Work request:
Where in the listing does the string "tabs" appear? Copy every line that holds it.

Data records:

--- START ---

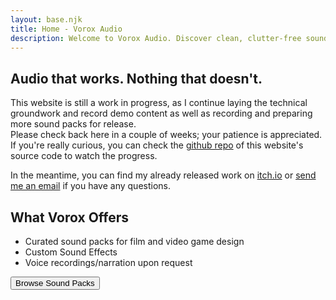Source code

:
 ```yaml
---
layout: base.njk
title: Home - Vorox Audio
description: Welcome to Vorox Audio. Discover clean, clutter-free sound libraries crafted for game developers, filmmakers, and creators who care about quality.
---
```


## Audio that works. Nothing that doesn't.

This website is still a work in progress, as I continue laying the technical groundwork and record demo content as well as recording and preparing more sound packs for release.  
Please check back here in a couple of weeks; your patience is appreciated. If you're really curious, you can check the [github repo](https://github.com/pgroon/vorox-page) of this website's source code to watch the progress.

In the meantime, you can find my already released work on [itch.io](https://voroxaudio.itch.io/) or [send me an email](mailto:hello@voroxaudio.de) if you have any questions.

## What Vorox Offers

- Curated sound packs for film and video game design
- Custom Sound Effects  
- Voice recordings/narration upon request

<a href="https://voroxaudio.itch.io/">
	<button class="cta">Browse Sound Packs</button>
</a>
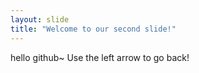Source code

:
 ```yaml
---
layout: slide
title: "Welcome to our second slide!"
---
```

hello github~
Use the left arrow to go back!
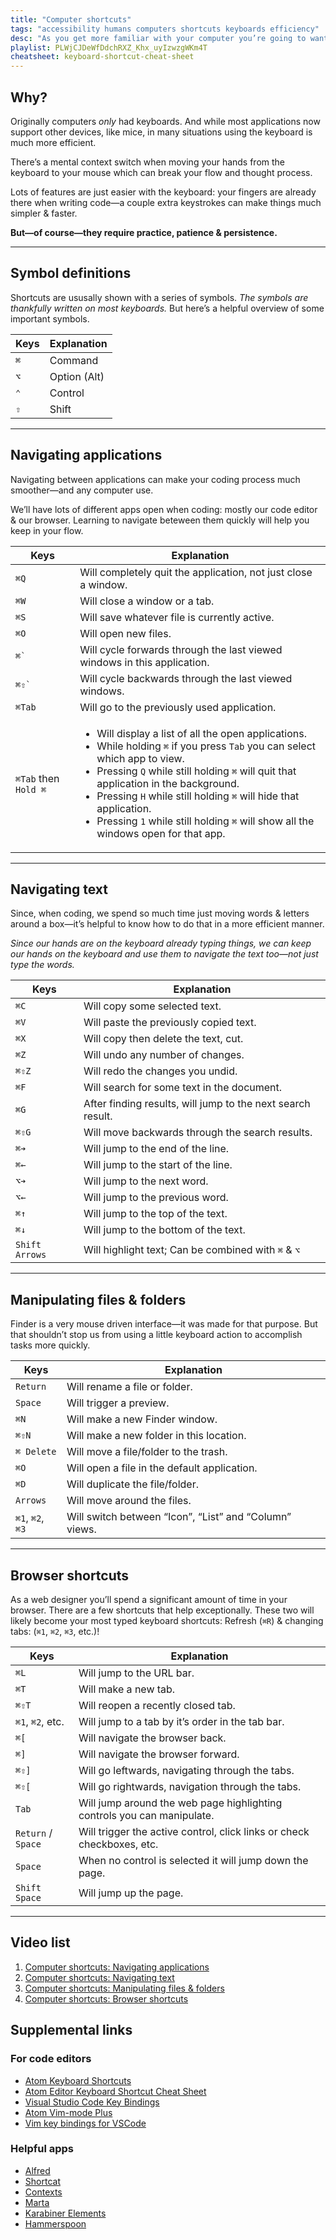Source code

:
 ```yaml
---
title: "Computer shortcuts"
tags: "accessibility humans computers shortcuts keyboards efficiency"
desc: "As you get more familiar with your computer you’re going to want to do things more quickly: learn about common computer shortcuts & how to leverage your keyboard."
playlist: PLWjCJDeWfDdchRXZ_Khx_uyIzwzgWKm4T
cheatsheet: keyboard-shortcut-cheat-sheet
---
```


## Why?

Originally computers _only_ had keyboards. And while most applications now support other devices, like mice, in many situations using the keyboard is much more efficient.

There’s a mental context switch when moving your hands from the keyboard to your mouse which can break your flow and thought process.

Lots of features are just easier with the keyboard: your fingers are already there when writing code—a couple extra keystrokes can make things much simpler & faster.

**But—of course—they require practice, patience & persistence.**

---

## Symbol definitions

Shortcuts are ususally shown with a series of symbols. _The symbols are thankfully written on most keyboards._ But here’s a helpful overview of some important symbols.

<table class="shortcuts">
  <thead>
    <tr>
      <th scope="col" colspan="6">Keys</th>
      <th scope="col" colspan="18">Explanation</th>
    </tr>
  </thead>
  <tbody>
    <tr>
      <td colspan="6"><code>⌘</code></td>
      <td colspan="18">Command</td>
    </tr>
    <tr>
      <td colspan="6"><code>⌥</code></td>
      <td colspan="18">Option (Alt)</td>
    </tr>
    <tr>
      <td colspan="6"><code>⌃</code></td>
      <td colspan="18">Control</td>
    </tr>
    <tr>
      <td colspan="6"><code>⇧</code></td>
      <td colspan="18">Shift</td>
    </tr>
  </tbody>
</table>

---

## Navigating applications

Navigating between applications can make your coding process much smoother—and any computer use.

We’ll have lots of different apps open when coding: mostly our code editor & our browser. Learning to navigate beteween them quickly will help you keep in your flow.

<table class="shortcuts">
  <thead>
    <tr>
      <th scope="col" colspan="6">Keys</th>
      <th scope="col" colspan="18">Explanation</th>
    </tr>
  </thead>
  <tbody>
    <tr>
      <td colspan="6"><code>⌘Q</code></td>
      <td colspan="18">Will completely quit the application, not just close a window.</td>
    </tr>
    <tr>
      <td colspan="6"><code>⌘W</code></td>
      <td colspan="18">Will close a window or a tab.</td>
    </tr>
    <tr>
      <td colspan="6"><code>⌘S</code></td>
      <td colspan="18">Will save whatever file is currently active.</td>
    </tr>
    <tr>
      <td colspan="6"><code>⌘O</code></td>
      <td colspan="18">Will open new files.</td>
    </tr>
    <tr>
      <td colspan="6"><code>⌘`</code></td>
      <td colspan="18">Will cycle forwards through the last viewed windows in this application.</td>
    </tr>
    <tr>
      <td colspan="6"><code>⌘⇧`</code></td>
      <td colspan="18">Will cycle backwards through the last viewed windows.</td>
    </tr>
    <tr>
      <td colspan="6"><code>⌘Tab</code></td>
      <td colspan="18">Will go to the previously used application.</td>
    </tr>
    <tr>
      <td colspan="6"><code>⌘Tab</code> then <code>Hold ⌘</code></td>
      <td colspan="18">
        <ul class="push-0">
          <li>Will display a list of all the open applications.</li>
          <li>While holding <code>⌘</code> if you press <code>Tab</code> you can select which app to view.</li>
          <li>Pressing <code>Q</code> while still holding <code>⌘</code> will quit that application in the background.</li>
          <li>Pressing <code>H</code> while still holding <code>⌘</code> will hide that application.</li>
          <li>Pressing <code>1</code> while still holding <code>⌘</code> will show all the windows open for that app.</li>
        </ul>
      </td>
    </tr>
  </tbody>
</table>

---

## Navigating text

Since, when coding, we spend so much time just moving words & letters around a box—it’s helpful to know how to do that in a more efficient manner.

_Since our hands are on the keyboard already typing things, we can keep our hands on the keyboard and use them to navigate the text too—not just type the words._

<table class="shortcuts">
  <thead>
    <tr>
      <th scope="col" colspan="6">Keys</th>
      <th scope="col" colspan="18">Explanation</th>
    </tr>
  </thead>
  <tbody>
    <tr>
      <td colspan="6"><code>⌘C</code></td>
      <td colspan="18">Will copy some selected text.</td>
    </tr>
    <tr>
      <td colspan="6"><code>⌘V</code></td>
      <td colspan="18">Will paste the previously copied text.</td>
    </tr>
    <tr>
      <td colspan="6"><code>⌘X</code></td>
      <td colspan="18">Will copy then delete the text, cut.</td>
    </tr>
    <tr>
      <td colspan="6"><code>⌘Z</code></td>
      <td colspan="18">Will undo any number of changes.</td>
    </tr>
    <tr>
      <td colspan="6"><code>⌘⇧Z</code></td>
      <td colspan="18">Will redo the changes you undid.</td>
    </tr>
    <tr>
      <td colspan="6"><code>⌘F</code></td>
      <td colspan="18">Will search for some text in the document.</td>
    </tr>
    <tr>
      <td colspan="6"><code>⌘G</code></td>
      <td colspan="18">After finding results, will jump to the next search result.</td>
    </tr>
    <tr>
      <td colspan="6"><code>⌘⇧G</code></td>
      <td colspan="18">Will move backwards through the search results.</td>
    </tr>
    <tr>
      <td colspan="6"><code>⌘➔</code></td>
      <td colspan="18">Will jump to the end of the line.</td>
    </tr>
    <tr>
      <td colspan="6"><code>⌘←</code></td>
      <td colspan="18">Will jump to the start of the line.</td>
    </tr>
    <tr>
      <td colspan="6"><code>⌥➔</code></td>
      <td colspan="18">Will jump to the next word.</td>
    </tr>
    <tr>
      <td colspan="6"><code>⌥←</code></td>
      <td colspan="18">Will jump to the previous word.</td>
    </tr>
    <tr>
      <td colspan="6"><code>⌘↑</code></td>
      <td colspan="18">Will jump to the top of the text.</td>
    </tr>
    <tr>
      <td colspan="6"><code>⌘↓</code></td>
      <td colspan="18">Will jump to the bottom of the text.</td>
    </tr>
    <tr>
      <td colspan="6"><code>Shift Arrows</code></td>
      <td colspan="18">Will highlight text; Can be combined with <code>⌘</code> &amp; <code>⌥</code></td>
    </tr>
  </tbody>
</table>

---

## Manipulating files & folders

Finder is a very mouse driven interface—it was made for that purpose. But that shouldn’t stop us from using a little keyboard action to accomplish tasks more quickly.

<table class="shortcuts">
  <thead>
    <tr>
      <th scope="col" colspan="6">Keys</th>
      <th scope="col" colspan="18">Explanation</th>
    </tr>
  </thead>
  <tbody>
    <tr>
      <td colspan="6"><code>Return</code></td>
      <td colspan="18">Will rename a file or folder.</td>
    </tr>
    <tr>
      <td colspan="6"><code>Space</code></td>
      <td colspan="18">Will trigger a preview.</td>
    </tr>
    <tr>
      <td colspan="6"><code>⌘N</code></td>
      <td colspan="18">Will make a new Finder window.</td>
    </tr>
    <tr>
      <td colspan="6"><code>⌘⇧N</code></td>
      <td colspan="18">Will make a new folder in this location.</td>
    </tr>
    <tr>
      <td colspan="6"><code>⌘ Delete</code></td>
      <td colspan="18">Will move a file/folder to the trash.</td>
    </tr>
    <tr>
      <td colspan="6"><code>⌘O</code></td>
      <td colspan="18">Will open a file in the default application.</td>
    </tr>
    <tr>
      <td colspan="6"><code>⌘D</code></td>
      <td colspan="18">Will duplicate the file/folder.</td>
    </tr>
    <tr>
      <td colspan="6"><code>Arrows</code></td>
      <td colspan="18">Will move around the files.</td>
    </tr>
    <tr>
      <td colspan="6"><code>⌘1</code>, <code>⌘2</code>, <code>⌘3</code></td>
      <td colspan="18">Will switch between “Icon”, “List” and “Column” views.</td>
    </tr>
  </tbody>
</table>

---

## Browser shortcuts

As a web designer you’ll spend a significant amount of time in your browser. There are a few shortcuts that help exceptionally. These two will likely become your most typed keyboard shortcuts: Refresh (`⌘R`) & changing tabs: (`⌘1`, `⌘2`, `⌘3`, etc.)!

<table class="shortcuts">
  <thead>
    <tr>
      <th scope="col" colspan="6">Keys</th>
      <th scope="col" colspan="18">Explanation</th>
    </tr>
  </thead>
  <tbody>
    <tr>
      <td colspan="6"><code>⌘L</code></td>
      <td colspan="18">Will jump to the URL bar.</td>
    </tr>
    <tr>
      <td colspan="6"><code>⌘T</code></td>
      <td colspan="18">Will make a new tab.</td>
    </tr>
    <tr>
      <td colspan="6"><code>⌘⇧T</code></td>
      <td colspan="18">Will reopen a recently closed tab.</td>
    </tr>
    <tr>
      <td colspan="6"><code>⌘1</code>, <code>⌘2</code>, etc.</td>
      <td colspan="18">Will jump to a tab by it’s order in the tab bar.</td>
    </tr>
    <tr>
      <td colspan="6"><code>⌘[</code></td>
      <td colspan="18">Will navigate the browser back.</td>
    </tr>
    <tr>
      <td colspan="6"><code>⌘]</code></td>
      <td colspan="18">Will navigate the browser forward.</td>
    </tr>
    <tr>
      <td colspan="6"><code>⌘⇧]</code></td>
      <td colspan="18">Will go leftwards, navigating through the tabs.</td>
    </tr>
    <tr>
      <td colspan="6"><code>⌘⇧[</code></td>
      <td colspan="18">Will go rightwards, navigation through the tabs.</td>
    </tr>
    <tr>
      <td colspan="6"><code>Tab</code></td>
      <td colspan="18">Will jump around the web page highlighting controls you can manipulate.</td>
    </tr>
    <tr>
      <td colspan="6"><code>Return</code> / <code>Space</code></td>
      <td colspan="18">Will trigger the active control, click links or check checkboxes, etc.</td>
    </tr>
    <tr>
      <td colspan="6"><code>Space</code></td>
      <td colspan="18">When no control is selected it will jump down the page.</td>
    </tr>
    <tr>
      <td colspan="6"><code>Shift Space</code></td>
      <td colspan="18">Will jump up the page.</td>
    </tr>
  </tbody>
</table>

---

## Video list

1. [Computer shortcuts: Navigating applications ](https://www.youtube.com/watch?v=q0aMS_xKOR0&list=PLWjCJDeWfDdchRXZ_Khx_uyIzwzgWKm4T&index=2&t=0s)
1. [Computer shortcuts: Navigating text](https://www.youtube.com/watch?v=yiS1XgZiAb8&list=PLWjCJDeWfDdchRXZ_Khx_uyIzwzgWKm4T&index=3&t=0s)
1. [Computer shortcuts: Manipulating files & folders](https://www.youtube.com/watch?v=-2mz8Tp7ha0&list=PLWjCJDeWfDdchRXZ_Khx_uyIzwzgWKm4T&index=4&t=0s)
1. [Computer shortcuts: Browser shortcuts](https://www.youtube.com/watch?v=Yl3Dn-lhbzE&list=PLWjCJDeWfDdchRXZ_Khx_uyIzwzgWKm4T&index=5&t=0s)

## Supplemental links

### For code editors

- [Atom Keyboard Shortcuts](https://github.com/nwinkler/atom-keyboard-shortcuts)
- [Atom Editor Keyboard Shortcut Cheat Sheet](https://www.bugsnag.com/blog/atom-editor-cheat-sheet)
- [Visual Studio Code Key Bindings](https://duckduckgo.com/?q=visual+studio+code+keyboard+shortcuts&ia=cheatsheet&atb=v223-1&iax=1)
- [Atom Vim-mode Plus](https://github.com/t9md/atom-vim-mode-plus)
- [Vim key bindings for VSCode](https://marketplace.visualstudio.com/items?itemName=vscodevim.vim)

### Helpful apps

- [Alfred](https://www.alfredapp.com/)
- [Shortcat](https://shortcatapp.com/)
- [Contexts](https://contexts.co/)
- [Marta](https://marta.yanex.org/)
- [Karabiner Elements](https://karabiner-elements.pqrs.org/)
- [Hammerspoon](https://www.hammerspoon.org/)
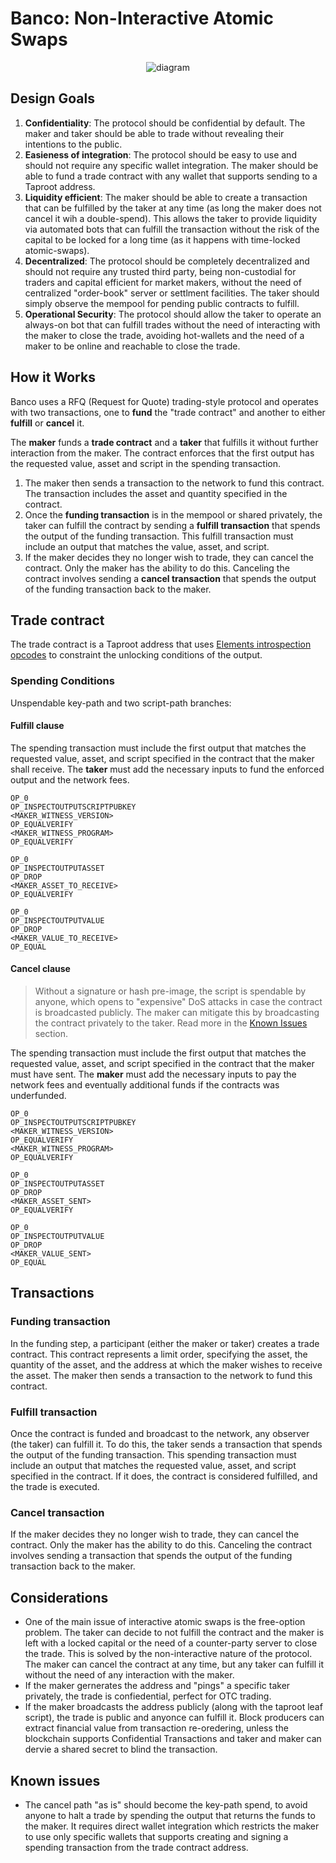 # Banco: Non-Interactive Atomic Swaps

<div style="display: flex; justify-content: center;">
  <img src="non-interactive-atomic-swaps.png" alt="diagram">
</div>

## Design Goals

1. **Confidentiality**: The protocol should be confidential by default. The maker and taker should be able to trade without revealing their intentions to the public.
2. **Easieness of integration**: The protocol should be easy to use and should not require any specific wallet integration. The maker should be able to fund a trade contract with any wallet that supports sending to a Taproot address.
3. **Liquidity efficient**: The maker should be able to create a transaction that can be fulfilled by the taker at any time (as long the maker does not cancel it wih a double-spend). This allows the taker to provide liquidity via automated bots that can fulfill the transaction without the risk of the capital to be locked for a long time (as it happens with time-locked atomic-swaps).
4. **Decentralized**: The protocol should be completely decentralized and should not require any trusted third party, being non-custodial for traders and capital efficient for market makers, without the need of centralized "order-book" server or settlment facilities. The taker should simply observe the mempool for pending public contracts to fulfill.
5. **Operational Security**: The protocol should allow the taker to operate an always-on bot that can fulfill trades without the need of interacting with the maker to close the trade, avoiding hot-wallets and the need of a maker to be online and reachable to close the trade.

## How it Works

Banco uses a RFQ (Request for Quote) trading-style protocol and operates with two transactions, one to **fund** the "trade contract" and another to either **fulfill** or **cancel** it.

The **maker** funds a **trade contract** and a **taker** that fulfills it without further interaction from the maker. The contract enforces that the first output has the requested value, asset and script in the spending transaction.

1. The maker then sends a transaction to the network to fund this contract. The transaction includes the asset and quantity specified in the contract.
2. Once the **funding transaction** is in the mempool or shared privately, the taker can fulfill the contract by sending a **fulfill transaction** that spends the output of the funding transaction. This fulfill transaction must include an output that matches the value, asset, and script.
3. If the maker decides they no longer wish to trade, they can cancel the contract. Only the maker has the ability to do this. Canceling the contract involves sending a **cancel transaction** that spends the output of the funding transaction back to the maker.

## Trade contract

The trade contract is a Taproot address that uses [Elements introspection opcodes](https://github.com/ElementsProject/elements/blob/master/doc/tapscript_opcodes.md) to constraint the unlocking conditions of the output.

### Spending Conditions

Unspendable key-path and two script-path branches:

#### Fulfill clause

The spending transaction must include the first output that matches the requested value, asset, and script specified in the contract that the maker shall receive. The **taker** must add the necessary inputs to fund the enforced output and the network fees.

```hack
OP_0
OP_INSPECTOUTPUTSCRIPTPUBKEY
<MAKER_WITNESS_VERSION>
OP_EQUALVERIFY
<MAKER_WITNESS_PROGRAM>
OP_EQUALVERIFY

OP_0
OP_INSPECTOUTPUTASSET
OP_DROP
<MAKER_ASSET_TO_RECEIVE>
OP_EQUALVERIFY

OP_0 
OP_INSPECTOUTPUTVALUE
OP_DROP
<MAKER_VALUE_TO_RECEIVE>
OP_EQUAL
```

#### Cancel clause

> Without a signature or hash pre-image, the script is spendable by anyone, which opens to "expensive" DoS attacks in case the contract is broadcasted publicly. The maker can mitigate this by broadcasting the contract privately to the taker. Read more in the [Known Issues](#known-issues) section.

The spending transaction must include the first output that matches the requested value, asset, and script specified in the contract that the maker must have sent. The **maker** must add the necessary inputs to pay the network fees and eventually additional funds if the contracts was underfunded.

```hack
OP_0
OP_INSPECTOUTPUTSCRIPTPUBKEY
<MAKER_WITNESS_VERSION>
OP_EQUALVERIFY
<MAKER_WITNESS_PROGRAM>
OP_EQUALVERIFY

OP_0
OP_INSPECTOUTPUTASSET
OP_DROP
<MAKER_ASSET_SENT>
OP_EQUALVERIFY

OP_0 
OP_INSPECTOUTPUTVALUE
OP_DROP
<MAKER_VALUE_SENT>
OP_EQUAL
```



## Transactions

### Funding transaction

In the funding step, a participant (either the maker or taker) creates a trade contract.
This contract represents a limit order, specifying the asset, the quantity of the asset, and the address at which the maker wishes to receive the asset. The maker then sends a transaction to the network to fund this contract.

### Fulfill transaction

Once the contract is funded and broadcast to the network, any observer (the taker) can fulfill it. To do this, the taker sends a transaction that spends the output of the funding transaction. This spending transaction must include an output that matches the requested value, asset, and script specified in the contract. If it does, the contract is considered fulfilled, and the trade is executed.

### Cancel transaction

If the maker decides they no longer wish to trade, they can cancel the contract. Only the maker has the ability to do this. Canceling the contract involves sending a transaction that spends the output of the funding transaction back to the maker.

## Considerations

- One of the main issue of interactive atomic swaps is the free-option problem. The taker can decide to not fulfill the contract and the maker is left with a locked capital or the need of a counter-party server to close the trade. This is solved by the non-interactive nature of the protocol. The maker can cancel the contract at any time, but any taker can fulfill it without the need of any interaction with the maker.
- If the maker gernerates the address and "pings" a specific taker privately, the trade is confiedential, perfect for OTC trading.
- If the maker broadcasts the address publicly (along with the taproot leaf script), the trade is public and anyonce can fulfill it. Block producers can extract financial value from transaction re-oredering, unless the blockchain supports Confidential Transactions and taker and maker can dervie a shared secret to blind the transaction.

## Known issues

- The cancel path "as is" should become the key-path spend, to avoid anyone to halt a trade by spending the output that returns the funds to the maker. It requires direct wallet integration which restricts the maker to use only specific wallets that supports creating and signing a spending transaction from the trade contract address.
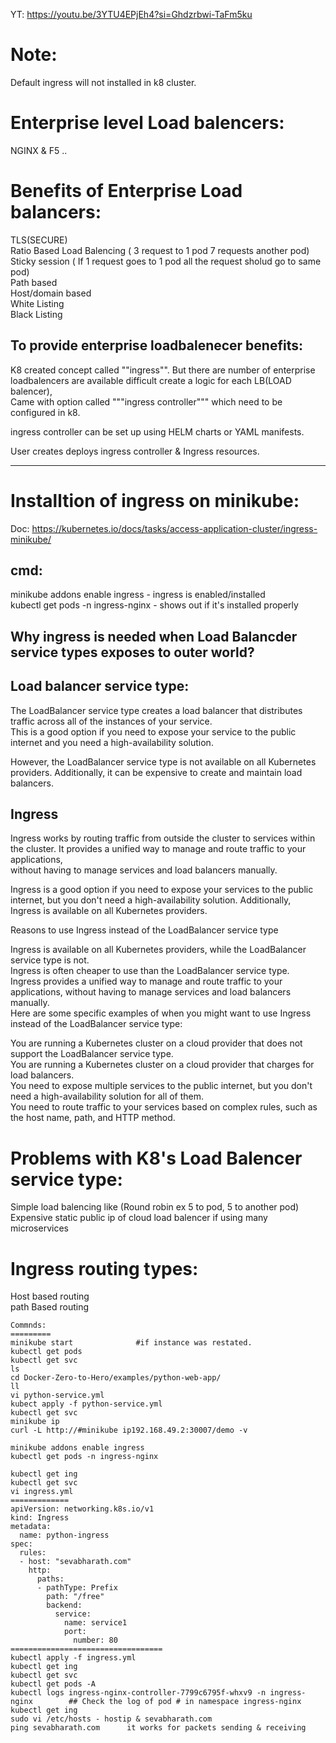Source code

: YT: https://youtu.be/3YTU4EPjEh4?si=Ghdzrbwi-TaFm5ku    

Note:   
====
Default ingress will not installed in k8 cluster.  
 
Enterprise level Load balencers:  
=============================
NGINX & F5  ..  

Benefits of Enterprise Load balancers:  
====================================
TLS(SECURE)  
Ratio Based Load Balencing ( 3 request to 1 pod 7 requests another pod)  
Sticky session ( If 1 request goes to 1 pod all the request sholud go to same pod)  
Path based  
Host/domain based   
White Listing  
Black Listing  

To provide enterprise loadbalenecer benefits:  
----------------------------------------  
K8 created concept called ""ingress"". But there are number of enterprise loadbalencers are available difficult create a logic for each LB(LOAD balencer),   
Came with option called """ingress controller""" which need to be configured in k8.   

ingress controller can be set up using HELM charts or YAML manifests.  

User creates deploys ingress controller & Ingress resources.   

----------------------------
Installtion of ingress on minikube:  
==================================
Doc: https://kubernetes.io/docs/tasks/access-application-cluster/ingress-minikube/  

cmd:  
----
minikube addons enable ingress         - ingress is enabled/installed  
kubectl get pods -n ingress-nginx      - shows out if it's installed properly  


Why ingress is needed when Load Balancder service types exposes to outer world?  
---------------------------------------------

Load balancer service type:  
----------------- 

The LoadBalancer service type creates a load balancer that distributes traffic across all of the instances of your service.   
This is a good option if you need to expose your service to the public internet and you need a high-availability solution.  

However, the LoadBalancer service type is not available on all Kubernetes providers. Additionally, it can be expensive to create and maintain load balancers.  

Ingress  
---------

Ingress works by routing traffic from outside the cluster to services within the cluster. It provides a unified way to manage and route traffic to your applications,   
without having to manage services and load balancers manually.  

Ingress is a good option if you need to expose your services to the public internet, but you don't need a high-availability solution. Additionally,   
Ingress is available on all Kubernetes providers.  

Reasons to use Ingress instead of the LoadBalancer service type  

Ingress is available on all Kubernetes providers, while the LoadBalancer service type is not.  
Ingress is often cheaper to use than the LoadBalancer service type.  
Ingress provides a unified way to manage and route traffic to your applications, without having to manage services and load balancers manually.  
Here are some specific examples of when you might want to use Ingress instead of the LoadBalancer service type:  

You are running a Kubernetes cluster on a cloud provider that does not support the LoadBalancer service type.  
You are running a Kubernetes cluster on a cloud provider that charges for load balancers.  
You need to expose multiple services to the public internet, but you don't need a high-availability solution for all of them.  
You need to route traffic to your services based on complex rules, such as the host name, path, and HTTP method.  


Problems with K8's Load Balencer service type:  
=====================================
Simple load balencing like (Round robin ex 5 to pod,  5 to another pod)  
Expensive static public ip of cloud load balencer if using many microservices  



Ingress routing types:
========================  
Host based routing  
path Based routing  

```
Commnds:
=========
minikube start              #if instance was restated.
kubectl get pods
kubectl get svc
ls
cd Docker-Zero-to-Hero/examples/python-web-app/
ll
vi python-service.yml 
kubect apply -f python-service.yml 
kubectl get svc
minikube ip
curl -L http://#minikube ip192.168.49.2:30007/demo -v

minikube addons enable ingress
kubectl get pods -n ingress-nginx

kubectl get ing
kubectl get svc
vi ingress.yml
=============
apiVersion: networking.k8s.io/v1
kind: Ingress
metadata:
  name: python-ingress
spec:
  rules:
  - host: "sevabharath.com"
    http:
      paths:
      - pathType: Prefix
        path: "/free"
        backend:
          service:
            name: service1
            port:
              number: 80
==================================
kubectl apply -f ingress.yml 
kubectl get ing
kubectl get svc
kubectl get pods -A
kubectl logs ingress-nginx-controller-7799c6795f-whxv9 -n ingress-nginx        ## Check the log of pod # in namespace ingress-nginx
kubectl get ing
sudo vi /etc/hosts - hostip & sevabharath.com
ping sevabharath.com      it works for packets sending & receiving
```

--- END ---

Task output:
As a web designer you’ll spend a significant amount of time in your browser. There are a few shortcuts that help exceptionally. These two will likely become your most typed keyboard shortcuts: Refresh (`⌘R`) & changing tabs: (`⌘1`, `⌘2`, `⌘3`, etc.)!
      <td colspan="18">Will go leftwards, navigating through the tabs.</td>
      <td colspan="18">Will go rightwards, navigation through the tabs.</td>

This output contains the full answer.